■ DATASET RECORDS
========

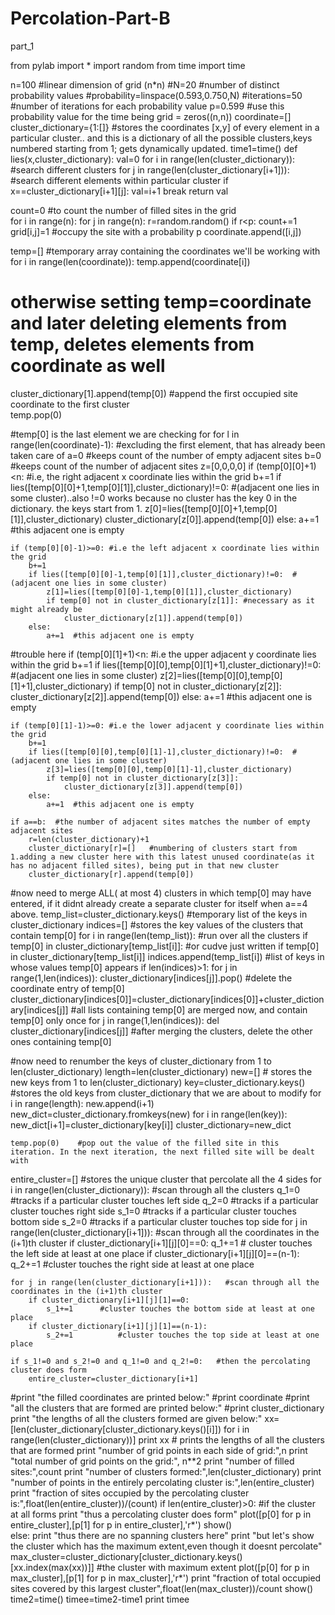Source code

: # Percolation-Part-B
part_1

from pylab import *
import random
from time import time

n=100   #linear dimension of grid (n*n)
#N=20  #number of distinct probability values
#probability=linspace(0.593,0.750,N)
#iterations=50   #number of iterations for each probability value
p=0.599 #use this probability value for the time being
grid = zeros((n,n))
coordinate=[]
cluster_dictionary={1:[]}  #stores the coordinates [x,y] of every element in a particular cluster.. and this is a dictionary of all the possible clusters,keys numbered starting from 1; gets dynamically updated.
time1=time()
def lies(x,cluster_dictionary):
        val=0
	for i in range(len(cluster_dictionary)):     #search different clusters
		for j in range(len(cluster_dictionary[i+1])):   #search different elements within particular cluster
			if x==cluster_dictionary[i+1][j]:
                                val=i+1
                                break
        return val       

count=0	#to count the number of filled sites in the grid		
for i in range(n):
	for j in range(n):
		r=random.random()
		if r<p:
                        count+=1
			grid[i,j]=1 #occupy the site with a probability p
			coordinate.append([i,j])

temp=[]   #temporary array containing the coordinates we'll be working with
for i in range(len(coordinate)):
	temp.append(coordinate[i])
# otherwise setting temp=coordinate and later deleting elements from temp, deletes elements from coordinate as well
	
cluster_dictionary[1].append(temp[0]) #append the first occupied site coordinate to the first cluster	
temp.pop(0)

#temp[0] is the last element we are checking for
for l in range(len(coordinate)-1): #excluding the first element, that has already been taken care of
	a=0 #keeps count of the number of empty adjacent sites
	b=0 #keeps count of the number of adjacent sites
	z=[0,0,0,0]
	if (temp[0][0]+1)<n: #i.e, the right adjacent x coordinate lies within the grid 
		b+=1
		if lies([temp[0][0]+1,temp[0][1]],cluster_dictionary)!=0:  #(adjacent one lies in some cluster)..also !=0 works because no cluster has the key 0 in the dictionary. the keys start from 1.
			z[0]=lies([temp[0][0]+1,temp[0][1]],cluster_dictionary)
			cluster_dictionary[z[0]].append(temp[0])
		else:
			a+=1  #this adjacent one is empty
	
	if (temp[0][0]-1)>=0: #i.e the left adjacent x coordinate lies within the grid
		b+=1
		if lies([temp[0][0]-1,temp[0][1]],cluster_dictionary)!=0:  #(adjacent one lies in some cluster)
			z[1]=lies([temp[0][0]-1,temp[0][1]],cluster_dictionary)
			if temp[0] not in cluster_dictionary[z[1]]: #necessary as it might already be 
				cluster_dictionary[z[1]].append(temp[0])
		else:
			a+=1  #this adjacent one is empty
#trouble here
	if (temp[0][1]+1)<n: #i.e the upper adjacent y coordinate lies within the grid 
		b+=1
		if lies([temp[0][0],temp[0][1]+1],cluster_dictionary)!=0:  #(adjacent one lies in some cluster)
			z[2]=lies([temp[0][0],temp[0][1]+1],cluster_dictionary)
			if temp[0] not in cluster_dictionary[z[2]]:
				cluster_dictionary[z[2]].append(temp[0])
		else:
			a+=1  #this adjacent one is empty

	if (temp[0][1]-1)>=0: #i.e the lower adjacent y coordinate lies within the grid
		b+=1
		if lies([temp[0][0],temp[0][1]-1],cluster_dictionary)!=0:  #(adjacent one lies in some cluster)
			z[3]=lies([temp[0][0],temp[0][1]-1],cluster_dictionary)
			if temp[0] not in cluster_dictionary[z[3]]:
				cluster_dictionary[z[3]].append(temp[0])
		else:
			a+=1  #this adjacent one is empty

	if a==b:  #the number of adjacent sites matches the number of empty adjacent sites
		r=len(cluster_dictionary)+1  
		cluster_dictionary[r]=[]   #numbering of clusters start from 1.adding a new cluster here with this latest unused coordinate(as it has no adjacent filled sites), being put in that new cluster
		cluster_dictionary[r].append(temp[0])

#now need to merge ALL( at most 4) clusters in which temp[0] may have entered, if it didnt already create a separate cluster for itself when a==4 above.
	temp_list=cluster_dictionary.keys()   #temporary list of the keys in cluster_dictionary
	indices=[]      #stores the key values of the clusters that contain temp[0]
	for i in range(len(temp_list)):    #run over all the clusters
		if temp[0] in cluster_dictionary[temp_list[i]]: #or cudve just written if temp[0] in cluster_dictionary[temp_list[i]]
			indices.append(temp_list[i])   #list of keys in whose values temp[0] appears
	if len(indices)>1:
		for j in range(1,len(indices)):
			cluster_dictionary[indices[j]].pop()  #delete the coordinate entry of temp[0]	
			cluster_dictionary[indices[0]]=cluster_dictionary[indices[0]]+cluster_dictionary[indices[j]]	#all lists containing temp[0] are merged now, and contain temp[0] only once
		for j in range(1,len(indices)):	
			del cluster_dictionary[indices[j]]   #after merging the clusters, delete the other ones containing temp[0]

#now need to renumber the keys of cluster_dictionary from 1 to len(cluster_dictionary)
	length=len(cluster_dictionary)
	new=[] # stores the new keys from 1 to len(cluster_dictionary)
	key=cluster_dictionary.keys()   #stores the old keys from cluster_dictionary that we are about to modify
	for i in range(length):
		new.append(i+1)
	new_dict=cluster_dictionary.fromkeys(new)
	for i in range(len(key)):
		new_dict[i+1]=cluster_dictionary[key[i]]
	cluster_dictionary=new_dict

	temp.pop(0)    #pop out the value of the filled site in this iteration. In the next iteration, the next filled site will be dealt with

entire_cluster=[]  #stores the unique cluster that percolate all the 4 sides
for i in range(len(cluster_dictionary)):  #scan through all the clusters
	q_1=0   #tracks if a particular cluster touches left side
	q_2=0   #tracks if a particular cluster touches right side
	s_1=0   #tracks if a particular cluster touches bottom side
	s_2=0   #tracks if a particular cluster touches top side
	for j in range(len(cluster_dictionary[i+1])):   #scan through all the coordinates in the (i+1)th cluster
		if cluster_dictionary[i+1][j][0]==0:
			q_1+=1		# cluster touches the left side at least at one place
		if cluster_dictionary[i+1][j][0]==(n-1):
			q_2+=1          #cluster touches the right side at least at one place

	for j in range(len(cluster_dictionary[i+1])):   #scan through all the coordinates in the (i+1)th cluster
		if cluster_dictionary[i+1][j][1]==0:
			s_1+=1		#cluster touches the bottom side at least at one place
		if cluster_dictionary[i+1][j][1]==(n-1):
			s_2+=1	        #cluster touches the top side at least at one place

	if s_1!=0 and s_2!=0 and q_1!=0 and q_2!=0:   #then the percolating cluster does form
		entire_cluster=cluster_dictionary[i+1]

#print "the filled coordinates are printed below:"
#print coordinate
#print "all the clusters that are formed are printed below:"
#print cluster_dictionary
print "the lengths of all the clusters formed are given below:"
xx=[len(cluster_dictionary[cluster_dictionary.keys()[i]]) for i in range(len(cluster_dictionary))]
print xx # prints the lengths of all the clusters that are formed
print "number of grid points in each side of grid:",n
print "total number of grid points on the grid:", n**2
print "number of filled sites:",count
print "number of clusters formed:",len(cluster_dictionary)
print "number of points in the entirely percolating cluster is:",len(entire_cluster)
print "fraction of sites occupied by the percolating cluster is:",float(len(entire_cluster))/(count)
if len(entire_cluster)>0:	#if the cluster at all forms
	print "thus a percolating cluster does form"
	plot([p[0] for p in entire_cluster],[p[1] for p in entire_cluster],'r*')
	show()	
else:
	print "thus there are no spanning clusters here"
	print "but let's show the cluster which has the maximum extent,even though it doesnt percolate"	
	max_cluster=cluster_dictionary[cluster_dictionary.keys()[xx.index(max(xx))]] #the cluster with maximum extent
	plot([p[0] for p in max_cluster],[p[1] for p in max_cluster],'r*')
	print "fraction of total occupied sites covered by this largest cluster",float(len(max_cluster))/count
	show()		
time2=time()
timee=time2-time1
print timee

========

■ WHAT THE TASK ASKS
Could you restate every entry above word for word, leaving out the pictures?

■ RESULT OF THIS TASK
Source code

: # Percolation-Part-B
part_1

from pylab import *
import random
from time import time

n=100   #linear dimension of grid (n*n)
#N=20  #number of distinct probability values
#probability=linspace(0.593,0.750,N)
#iterations=50   #number of iterations for each probability value
p=0.599 #use this probability value for the time being
grid = zeros((n,n))
coordinate=[]
cluster_dictionary={1:[]}  #stores the coordinates [x,y] of every element in a particular cluster.. and this is a dictionary of all the possible clusters,keys numbered starting from 1; gets dynamically updated.
time1=time()
def lies(x,cluster_dictionary):
        val=0
	for i in range(len(cluster_dictionary)):     #search different clusters
		for j in range(len(cluster_dictionary[i+1])):   #search different elements within particular cluster
			if x==cluster_dictionary[i+1][j]:
                                val=i+1
                                break
        return val       

count=0	#to count the number of filled sites in the grid		
for i in range(n):
	for j in range(n):
		r=random.random()
		if r<p:
                        count+=1
			grid[i,j]=1 #occupy the site with a probability p
			coordinate.append([i,j])

temp=[]   #temporary array containing the coordinates we'll be working with
for i in range(len(coordinate)):
	temp.append(coordinate[i])
# otherwise setting temp=coordinate and later deleting elements from temp, deletes elements from coordinate as well
	
cluster_dictionary[1].append(temp[0]) #append the first occupied site coordinate to the first cluster	
temp.pop(0)

#temp[0] is the last element we are checking for
for l in range(len(coordinate)-1): #excluding the first element, that has already been taken care of
	a=0 #keeps count of the number of empty adjacent sites
	b=0 #keeps count of the number of adjacent sites
	z=[0,0,0,0]
	if (temp[0][0]+1)<n: #i.e, the right adjacent x coordinate lies within the grid 
		b+=1
		if lies([temp[0][0]+1,temp[0][1]],cluster_dictionary)!=0:  #(adjacent one lies in some cluster)..also !=0 works because no cluster has the key 0 in the dictionary. the keys start from 1.
			z[0]=lies([temp[0][0]+1,temp[0][1]],cluster_dictionary)
			cluster_dictionary[z[0]].append(temp[0])
		else:
			a+=1  #this adjacent one is empty
	
	if (temp[0][0]-1)>=0: #i.e the left adjacent x coordinate lies within the grid
		b+=1
		if lies([temp[0][0]-1,temp[0][1]],cluster_dictionary)!=0:  #(adjacent one lies in some cluster)
			z[1]=lies([temp[0][0]-1,temp[0][1]],cluster_dictionary)
			if temp[0] not in cluster_dictionary[z[1]]: #necessary as it might already be 
				cluster_dictionary[z[1]].append(temp[0])
		else:
			a+=1  #this adjacent one is empty
#trouble here
	if (temp[0][1]+1)<n: #i.e the upper adjacent y coordinate lies within the grid 
		b+=1
		if lies([temp[0][0],temp[0][1]+1],cluster_dictionary)!=0:  #(adjacent one lies in some cluster)
			z[2]=lies([temp[0][0],temp[0][1]+1],cluster_dictionary)
			if temp[0] not in cluster_dictionary[z[2]]:
				cluster_dictionary[z[2]].append(temp[0])
		else:
			a+=1  #this adjacent one is empty

	if (temp[0][1]-1)>=0: #i.e the lower adjacent y coordinate lies within the grid
		b+=1
		if lies([temp[0][0],temp[0][1]-1],cluster_dictionary)!=0:  #(adjacent one lies in some cluster)
			z[3]=lies([temp[0][0],temp[0][1]-1],cluster_dictionary)
			if temp[0] not in cluster_dictionary[z[3]]:
				cluster_dictionary[z[3]].append(temp[0])
		else:
			a+=1  #this adjacent one is empty

	if a==b:  #the number of adjacent sites matches the number of empty adjacent sites
		r=len(cluster_dictionary)+1  
		cluster_dictionary[r]=[]   #numbering of clusters start from 1.adding a new cluster here with this latest unused coordinate(as it has no adjacent filled sites), being put in that new cluster
		cluster_dictionary[r].append(temp[0])

#now need to merge ALL( at most 4) clusters in which temp[0] may have entered, if it didnt already create a separate cluster for itself when a==4 above.
	temp_list=cluster_dictionary.keys()   #temporary list of the keys in cluster_dictionary
	indices=[]      #stores the key values of the clusters that contain temp[0]
	for i in range(len(temp_list)):    #run over all the clusters
		if temp[0] in cluster_dictionary[temp_list[i]]: #or cudve just written if temp[0] in cluster_dictionary[temp_list[i]]
			indices.append(temp_list[i])   #list of keys in whose values temp[0] appears
	if len(indices)>1:
		for j in range(1,len(indices)):
			cluster_dictionary[indices[j]].pop()  #delete the coordinate entry of temp[0]	
			cluster_dictionary[indices[0]]=cluster_dictionary[indices[0]]+cluster_dictionary[indices[j]]	#all lists containing temp[0] are merged now, and contain temp[0] only once
		for j in range(1,len(indices)):	
			del cluster_dictionary[indices[j]]   #after merging the clusters, delete the other ones containing temp[0]

#now need to renumber the keys of cluster_dictionary from 1 to len(cluster_dictionary)
	length=len(cluster_dictionary)
	new=[] # stores the new keys from 1 to len(cluster_dictionary)
	key=cluster_dictionary.keys()   #stores the old keys from cluster_dictionary that we are about to modify
	for i in range(length):
		new.append(i+1)
	new_dict=cluster_dictionary.fromkeys(new)
	for i in range(len(key)):
		new_dict[i+1]=cluster_dictionary[key[i]]
	cluster_dictionary=new_dict

	temp.pop(0)    #pop out the value of the filled site in this iteration. In the next iteration, the next filled site will be dealt with

entire_cluster=[]  #stores the unique cluster that percolate all the 4 sides
for i in range(len(cluster_dictionary)):  #scan through all the clusters
	q_1=0   #tracks if a particular cluster touches left side
	q_2=0   #tracks if a particular cluster touches right side
	s_1=0   #tracks if a particular cluster touches bottom side
	s_2=0   #tracks if a particular cluster touches top side
	for j in range(len(cluster_dictionary[i+1])):   #scan through all the coordinates in the (i+1)th cluster
		if cluster_dictionary[i+1][j][0]==0:
			q_1+=1		# cluster touches the left side at least at one place
		if cluster_dictionary[i+1][j][0]==(n-1):
			q_2+=1          #cluster touches the right side at least at one place

	for j in range(len(cluster_dictionary[i+1])):   #scan through all the coordinates in the (i+1)th cluster
		if cluster_dictionary[i+1][j][1]==0:
			s_1+=1		#cluster touches the bottom side at least at one place
		if cluster_dictionary[i+1][j][1]==(n-1):
			s_2+=1	        #cluster touches the top side at least at one place

	if s_1!=0 and s_2!=0 and q_1!=0 and q_2!=0:   #then the percolating cluster does form
		entire_cluster=cluster_dictionary[i+1]

#print "the filled coordinates are printed below:"
#print coordinate
#print "all the clusters that are formed are printed below:"
#print cluster_dictionary
print "the lengths of all the clusters formed are given below:"
xx=[len(cluster_dictionary[cluster_dictionary.keys()[i]]) for i in range(len(cluster_dictionary))]
print xx # prints the lengths of all the clusters that are formed
print "number of grid points in each side of grid:",n
print "total number of grid points on the grid:", n**2
print "number of filled sites:",count
print "number of clusters formed:",len(cluster_dictionary)
print "number of points in the entirely percolating cluster is:",len(entire_cluster)
print "fraction of sites occupied by the percolating cluster is:",float(len(entire_cluster))/(count)
if len(entire_cluster)>0:	#if the cluster at all forms
	print "thus a percolating cluster does form"
	plot([p[0] for p in entire_cluster],[p[1] for p in entire_cluster],'r*')
	show()	
else:
	print "thus there are no spanning clusters here"
	print "but let's show the cluster which has the maximum extent,even though it doesnt percolate"	
	max_cluster=cluster_dictionary[cluster_dictionary.keys()[xx.index(max(xx))]] #the cluster with maximum extent
	plot([p[0] for p in max_cluster],[p[1] for p in max_cluster],'r*')
	print "fraction of total occupied sites covered by this largest cluster",float(len(max_cluster))/count
	show()		
time2=time()
timee=time2-time1
print timee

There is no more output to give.